Results: All results indicated that AI-CCM achieved higher mean scores than senior student mentors. AI-CCM responses were rated higher in educational appropriateness (4.2, SD 0.7 vs 3.8, SD 1.0; P=.001). No significant differences with senior student mentors were observed in accuracy (4.4, SD 0.7 vs 4.2, SD 0.9; P=.11) or practical utility (4.1, SD 0.7 vs 4.0, SD 0.9; P=.35). No safety concerns were identified in AI-CCM responses, whereas 2 concerns were noted in student mentors' responses. Scenario-specific analysis revealed that AI-CCM performed substantially better in emotional and psychological stress scenarios. In the student trial, AI-CCM was rated as moderately useful (mean usefulness score 3.9, SD 1.1), with positive evaluations for clarity (4.0, SD 0.9) and emotional support (3.8, SD 1.1). However, aspects related to feedback guidance (2.9, SD 0.9) and anxiety reduction (3.2, SD 1.0) received more neutral ratings. Students primarily consulted AI-CCM regarding learning workload and communication difficulties; few students used it to address emotional stress-related issues.

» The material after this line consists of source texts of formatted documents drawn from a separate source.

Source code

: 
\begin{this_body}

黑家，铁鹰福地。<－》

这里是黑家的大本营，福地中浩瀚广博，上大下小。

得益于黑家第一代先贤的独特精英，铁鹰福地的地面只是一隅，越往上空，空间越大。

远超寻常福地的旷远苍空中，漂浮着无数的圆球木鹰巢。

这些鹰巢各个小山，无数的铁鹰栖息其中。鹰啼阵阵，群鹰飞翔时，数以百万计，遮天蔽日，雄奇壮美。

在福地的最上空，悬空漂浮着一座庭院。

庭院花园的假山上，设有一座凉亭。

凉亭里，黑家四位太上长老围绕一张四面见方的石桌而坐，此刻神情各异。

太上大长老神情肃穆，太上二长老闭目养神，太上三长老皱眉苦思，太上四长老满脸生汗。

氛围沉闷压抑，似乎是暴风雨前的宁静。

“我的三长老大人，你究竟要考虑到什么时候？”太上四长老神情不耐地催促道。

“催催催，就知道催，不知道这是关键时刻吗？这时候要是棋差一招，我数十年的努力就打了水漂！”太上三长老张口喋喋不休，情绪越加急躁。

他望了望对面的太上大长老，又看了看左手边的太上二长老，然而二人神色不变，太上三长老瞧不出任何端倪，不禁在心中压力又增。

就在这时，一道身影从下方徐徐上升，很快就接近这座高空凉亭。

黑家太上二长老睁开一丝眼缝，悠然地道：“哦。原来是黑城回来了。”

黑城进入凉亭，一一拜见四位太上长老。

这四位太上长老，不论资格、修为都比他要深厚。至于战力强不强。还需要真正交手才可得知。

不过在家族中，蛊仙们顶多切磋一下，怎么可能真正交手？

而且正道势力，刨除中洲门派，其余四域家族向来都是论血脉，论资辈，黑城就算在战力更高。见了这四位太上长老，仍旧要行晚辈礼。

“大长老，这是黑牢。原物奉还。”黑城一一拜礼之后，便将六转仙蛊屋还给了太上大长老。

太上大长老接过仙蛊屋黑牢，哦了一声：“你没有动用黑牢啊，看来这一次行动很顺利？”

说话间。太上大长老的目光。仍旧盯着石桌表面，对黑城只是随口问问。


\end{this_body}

Conclusions: AI-CCM has the potential to serve as a supplementary educational partner during CCs, offering comparable support to that of senior student mentors in structured scenarios. Despite challenges of response latency and limited depth in clinical content, AI-CCM was received well by and accessible to students who used ChatGPT's free version. With further refinements, including specialty-specific content and improved responsiveness, AI-CCM may serve as a scalable, context-sensitive support system in clinical medical education.